Thursday, 27 September 2012

Movie Review: The Cowboys (1972)


A coming-of-age-on-horseback story, The Cowboys is a western trail movie about boys becoming men by facing the rigours of a cattle drive. John Wayne, still barking commands from the saddle at age 65, is the ultimate grizzled grandfather figure, guiding a group of teenagers through the one-way canyon connecting children to adulthood.

Cattleman Wil Anderson (Wayne) needs to deliver his large herd 400 miles across rough terrain to market, before the winter sets in. With all the local cowboys preoccupied with the latest gold rush, Anderson has to turn to local 13 to 15 year old schoolboys for help, including Slim Honeycutt (Robert Carradine) and his friends. Another teenager, the sullen Cimarron (A Martinez) is not part of the school group and carries a large chip on his shoulder, but eventually joins the drive.

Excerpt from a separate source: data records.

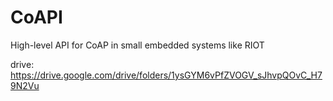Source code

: # CoAPI
High-level API for CoAP in small embedded systems like RIOT

drive:
https://drive.google.com/drive/folders/1ysGYM6vPfZVOGV_sJhvpQOvC_H79N2Vu
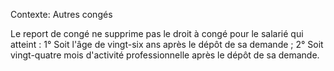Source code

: Contexte: Autres congés

Le report de congé ne supprime pas le droit à congé pour le salarié qui atteint : 1° Soit l'âge de vingt-six ans après le dépôt de sa demande ; 2° Soit vingt-quatre mois d'activité professionnelle après le dépôt de sa demande.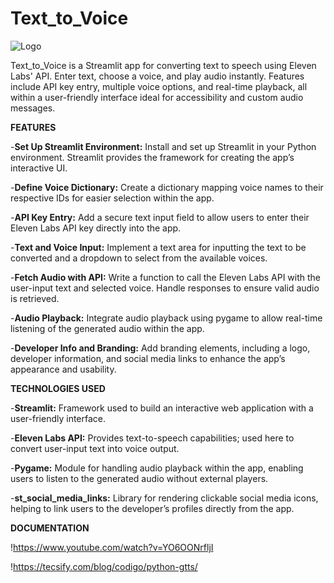 # Text_to_Voice

![Logo](https://i.ytimg.com/vi/t15kAnnBGJQ/hq720.jpg?sqp=-oaymwEhCK4FEIIDSFryq4qpAxMIARUAAAAAGAElAADIQj0AgKJD&rs=AOn4CLCpzTuu7LBR-Yh27_HptvOfk718TQ)

Text_to_Voice is a Streamlit app for converting text to speech using Eleven Labs' API. Enter text, choose a voice, and play audio instantly. Features include API key entry, multiple voice options, and real-time playback, all within a user-friendly interface ideal for accessibility and custom audio messages.


**FEATURES**

-**Set Up Streamlit Environment:** Install and set up Streamlit in your Python environment. Streamlit provides the framework for creating the app’s interactive UI.

-**Define Voice Dictionary:** Create a dictionary mapping voice names to their respective IDs for easier selection within the app.

-**API Key Entry:** Add a secure text input field to allow users to enter their Eleven Labs API key directly into the app.

-**Text and Voice Input:** Implement a text area for inputting the text to be converted and a dropdown to select from the available voices.

-**Fetch Audio with API:** Write a function to call the Eleven Labs API with the user-input text and selected voice. Handle responses to ensure valid audio is retrieved.

-**Audio Playback:** Integrate audio playback using pygame to allow real-time listening of the generated audio within the app.

-**Developer Info and Branding:** Add branding elements, including a logo, developer information, and social media links to enhance the app’s appearance and usability.

**TECHNOLOGIES USED**

-**Streamlit:** Framework used to build an interactive web application with a user-friendly interface.

-**Eleven Labs API:** Provides text-to-speech capabilities; used here to convert user-input text into voice output.

-**Pygame:** Module for handling audio playback within the app, enabling users to listen to the generated audio without external players.

-**st_social_media_links:** Library for rendering clickable social media icons, helping to link users to the developer’s profiles directly from the app.

**DOCUMENTATION**

!https://www.youtube.com/watch?v=YO6OONrfljI

!https://tecsify.com/blog/codigo/python-gtts/

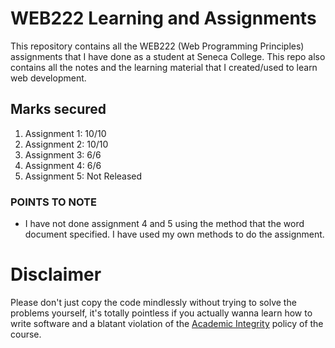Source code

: # WEB222 Learning and Assignments
This repository contains all the WEB222 (Web Programming Principles) assignments that I have done as a student at Seneca College. This repo also contains all the notes and the learning material that I created/used to learn web development.

## Marks secured
1. Assignment 1: 10/10
2. Assignment 2: 10/10
3. Assignment 3: 6/6
4. Assignment 4: 6/6
5. Assignment 5: Not Released

### POINTS TO NOTE
- I have not done assignment 4 and 5 using the method that the word document specified. I have used my own methods to do the assignment.

# Disclaimer
Please don't just copy the code mindlessly without trying to solve the problems yourself, it's totally pointless if you actually wanna learn how to write software and a blatant violation of the [Academic Integrity](https://www.senecacollege.ca/about/policies/academic-integrity-policy.html) policy of the course.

With the resourceful black cook Jebediah Nightlinger (Roscoe Lee Browne) as the only other adult, Anderson leads the young amateur cowboys on a grueling journey, where they will battle the natural elements and tangle with barbarous rustlers led by the deranged Asa Watts (Bruce Dern).

The Cowboys carries a blunt message: the path from child to man passes through suffering, loss, drink, women, revenge and violence. Somewhat metaphorical perhaps, but definitely crude. The screenplay by Irving Ravetch and Harriet Frank Jr. adapts the William Dale Jennings book, and any nuance is muffled in the gleeful shooting spree that the kids precipitate to earn their badge of manhood.

Easier to cheer is an enjoyable John Wayne performance. The stunt doubles are obviously doing all the physical work, but the Duke still dominates the screen and most other characters who dare to share his frame. Director Mark Rydell knows where the film's best asset rides, and gives Wayne's character plenty of leeway to throw his authoritarian weight around.

Roscoe Lee Browne adds a large dose of distinguished wisdom as the magnificently named Jebediah Nightlinger, Browne employing his booming voice and mysteriously honourable persona to achieve the almost impossible feat of standing up to Wayne's screen presence. Bruce Dern is western evil personified, a scumbag waste of oxygen not worthy of his horse, but alive long enough to cause substantial misery.

The kid actors are generally fine, although precious little screen time is dedicated to developing individual personalities. Other than the marginal career of Robert Carradine, none would parlay The Cowboys into sustained movie roles. Slim Pickens and Colleen Dewhurst round out the cast with relatively minor contributions.

The Cowboys misses several opportunities to enhance its narrative. A potentially interesting sub-plot about Anderson losing his own kids remains an untended green shoot, while the interesting character of Cimarron is stripped of his dangerous edge soon after joining the drive.

The Cowboys is left with an experienced veteran doing his best to elevate the movie beyond its brusque message. The west may have been a tough place to grow up, but celebrating blood thirst as a passage to manhood is not altogether necessary.






All Ace Black Blog Movie Reviews are here.


1 comment:

  1. I was 11 when this came out. As such, I thought it was the greatest movie I had ever seen. Most critics fail to see that this film is about and for boys of that age. Mr. Nightlinger was fantastic. I still can't abide Bruce Dern, as his portrayal was so malevolent as to defy being able to see him in any other role.